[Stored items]
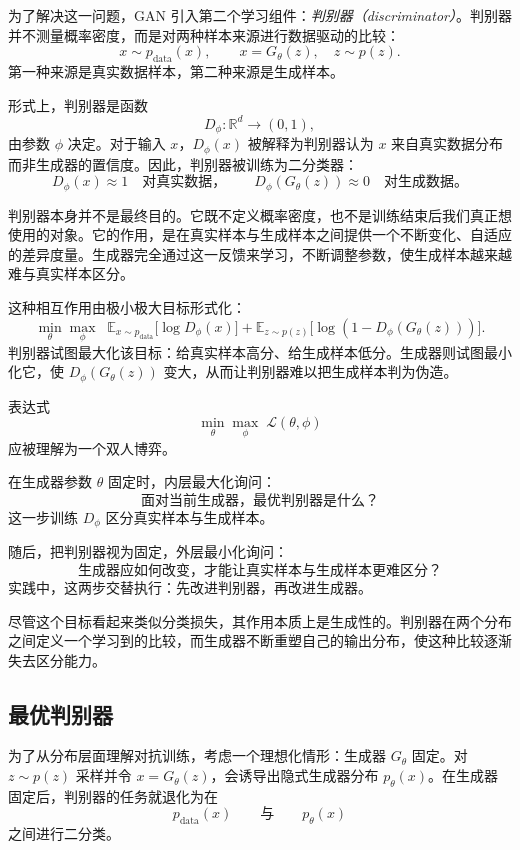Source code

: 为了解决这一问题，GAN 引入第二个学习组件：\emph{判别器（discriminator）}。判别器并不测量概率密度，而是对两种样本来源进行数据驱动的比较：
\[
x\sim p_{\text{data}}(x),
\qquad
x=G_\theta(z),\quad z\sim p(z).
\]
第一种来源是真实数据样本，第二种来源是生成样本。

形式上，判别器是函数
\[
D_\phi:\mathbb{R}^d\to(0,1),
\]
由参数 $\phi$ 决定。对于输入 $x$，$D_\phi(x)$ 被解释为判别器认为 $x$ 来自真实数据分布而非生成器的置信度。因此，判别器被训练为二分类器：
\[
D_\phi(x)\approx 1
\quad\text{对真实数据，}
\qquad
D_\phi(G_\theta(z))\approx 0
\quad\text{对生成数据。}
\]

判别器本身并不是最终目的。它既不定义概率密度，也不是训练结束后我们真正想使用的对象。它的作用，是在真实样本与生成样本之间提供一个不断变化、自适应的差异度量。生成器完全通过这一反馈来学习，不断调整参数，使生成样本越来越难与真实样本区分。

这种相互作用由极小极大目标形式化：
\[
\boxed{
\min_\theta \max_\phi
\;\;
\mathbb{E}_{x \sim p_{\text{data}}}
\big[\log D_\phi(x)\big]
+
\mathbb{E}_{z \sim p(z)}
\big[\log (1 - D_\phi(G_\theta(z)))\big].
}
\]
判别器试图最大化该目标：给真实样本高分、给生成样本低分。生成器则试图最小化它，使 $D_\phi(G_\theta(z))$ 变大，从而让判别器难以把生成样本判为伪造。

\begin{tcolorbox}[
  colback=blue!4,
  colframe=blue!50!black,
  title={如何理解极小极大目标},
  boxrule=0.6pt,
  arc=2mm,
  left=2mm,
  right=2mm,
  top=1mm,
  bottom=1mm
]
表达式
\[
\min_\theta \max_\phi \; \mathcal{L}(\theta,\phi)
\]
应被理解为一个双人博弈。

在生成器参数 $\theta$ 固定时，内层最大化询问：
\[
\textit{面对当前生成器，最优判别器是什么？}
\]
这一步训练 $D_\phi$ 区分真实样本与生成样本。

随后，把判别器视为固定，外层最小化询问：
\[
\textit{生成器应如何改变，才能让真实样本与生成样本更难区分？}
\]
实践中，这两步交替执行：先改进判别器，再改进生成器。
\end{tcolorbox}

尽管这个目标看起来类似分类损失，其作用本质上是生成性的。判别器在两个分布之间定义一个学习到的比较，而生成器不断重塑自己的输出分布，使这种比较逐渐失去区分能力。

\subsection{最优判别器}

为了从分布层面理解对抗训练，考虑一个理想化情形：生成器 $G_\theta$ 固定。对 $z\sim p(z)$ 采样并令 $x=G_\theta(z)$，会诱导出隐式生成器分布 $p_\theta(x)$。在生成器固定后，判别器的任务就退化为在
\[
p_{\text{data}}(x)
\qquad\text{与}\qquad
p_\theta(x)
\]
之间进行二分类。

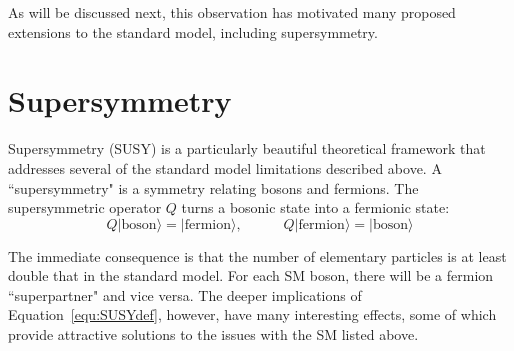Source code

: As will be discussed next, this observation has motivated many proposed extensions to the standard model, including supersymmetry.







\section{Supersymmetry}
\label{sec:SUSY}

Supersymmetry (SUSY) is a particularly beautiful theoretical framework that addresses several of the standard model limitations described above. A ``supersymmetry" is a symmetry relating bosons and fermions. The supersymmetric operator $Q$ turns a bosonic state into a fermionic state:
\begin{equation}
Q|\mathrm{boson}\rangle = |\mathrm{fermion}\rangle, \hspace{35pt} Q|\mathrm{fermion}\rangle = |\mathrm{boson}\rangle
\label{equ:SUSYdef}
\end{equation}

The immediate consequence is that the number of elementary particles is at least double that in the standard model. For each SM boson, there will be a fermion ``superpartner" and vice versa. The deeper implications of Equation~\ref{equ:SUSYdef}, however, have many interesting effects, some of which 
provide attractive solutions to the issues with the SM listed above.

---

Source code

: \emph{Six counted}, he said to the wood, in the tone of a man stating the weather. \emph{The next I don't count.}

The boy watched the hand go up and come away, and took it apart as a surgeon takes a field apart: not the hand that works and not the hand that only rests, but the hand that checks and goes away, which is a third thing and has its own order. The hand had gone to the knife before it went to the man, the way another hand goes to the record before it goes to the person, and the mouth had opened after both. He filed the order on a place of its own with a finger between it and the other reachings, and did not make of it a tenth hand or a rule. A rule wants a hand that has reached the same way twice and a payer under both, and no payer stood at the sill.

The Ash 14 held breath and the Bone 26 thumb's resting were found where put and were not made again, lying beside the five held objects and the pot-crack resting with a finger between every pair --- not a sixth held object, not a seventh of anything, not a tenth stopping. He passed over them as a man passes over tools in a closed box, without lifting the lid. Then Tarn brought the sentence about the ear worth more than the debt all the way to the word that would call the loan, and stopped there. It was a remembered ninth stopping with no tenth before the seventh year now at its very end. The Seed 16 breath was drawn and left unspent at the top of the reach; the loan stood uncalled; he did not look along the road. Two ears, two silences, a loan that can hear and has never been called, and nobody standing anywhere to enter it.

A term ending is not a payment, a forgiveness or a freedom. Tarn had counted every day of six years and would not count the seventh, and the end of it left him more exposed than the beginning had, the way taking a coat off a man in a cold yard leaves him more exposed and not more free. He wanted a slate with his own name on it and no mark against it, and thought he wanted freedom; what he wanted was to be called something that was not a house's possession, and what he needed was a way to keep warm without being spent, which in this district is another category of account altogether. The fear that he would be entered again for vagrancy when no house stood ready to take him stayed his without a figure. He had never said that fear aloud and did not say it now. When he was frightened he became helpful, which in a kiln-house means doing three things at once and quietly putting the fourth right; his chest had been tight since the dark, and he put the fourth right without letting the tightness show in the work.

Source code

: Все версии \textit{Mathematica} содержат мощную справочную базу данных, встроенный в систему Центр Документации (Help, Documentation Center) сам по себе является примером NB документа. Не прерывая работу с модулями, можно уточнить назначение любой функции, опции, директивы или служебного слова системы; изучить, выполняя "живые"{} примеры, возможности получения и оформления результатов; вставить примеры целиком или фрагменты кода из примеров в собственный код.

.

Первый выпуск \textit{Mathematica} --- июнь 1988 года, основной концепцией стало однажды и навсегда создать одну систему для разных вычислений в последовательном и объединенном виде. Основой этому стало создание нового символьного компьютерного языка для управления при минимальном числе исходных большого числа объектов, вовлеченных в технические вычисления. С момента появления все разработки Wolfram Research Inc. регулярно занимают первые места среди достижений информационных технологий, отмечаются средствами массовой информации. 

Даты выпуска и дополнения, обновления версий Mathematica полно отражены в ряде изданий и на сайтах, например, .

**Task details:** Search the entries above for lines containing the word "many", and copy each one.

**Answer for this exercise:**
: As will be discussed next, this observation has motivated many proposed extensions to the standard model, including supersymmetry.
The immediate consequence is that the number of elementary particles is at least double that in the standard model. For each SM boson, there will be a fermion ``superpartner" and vice versa. The deeper implications of Equation~\ref{equ:SUSYdef}, however, have many interesting effects, some of which 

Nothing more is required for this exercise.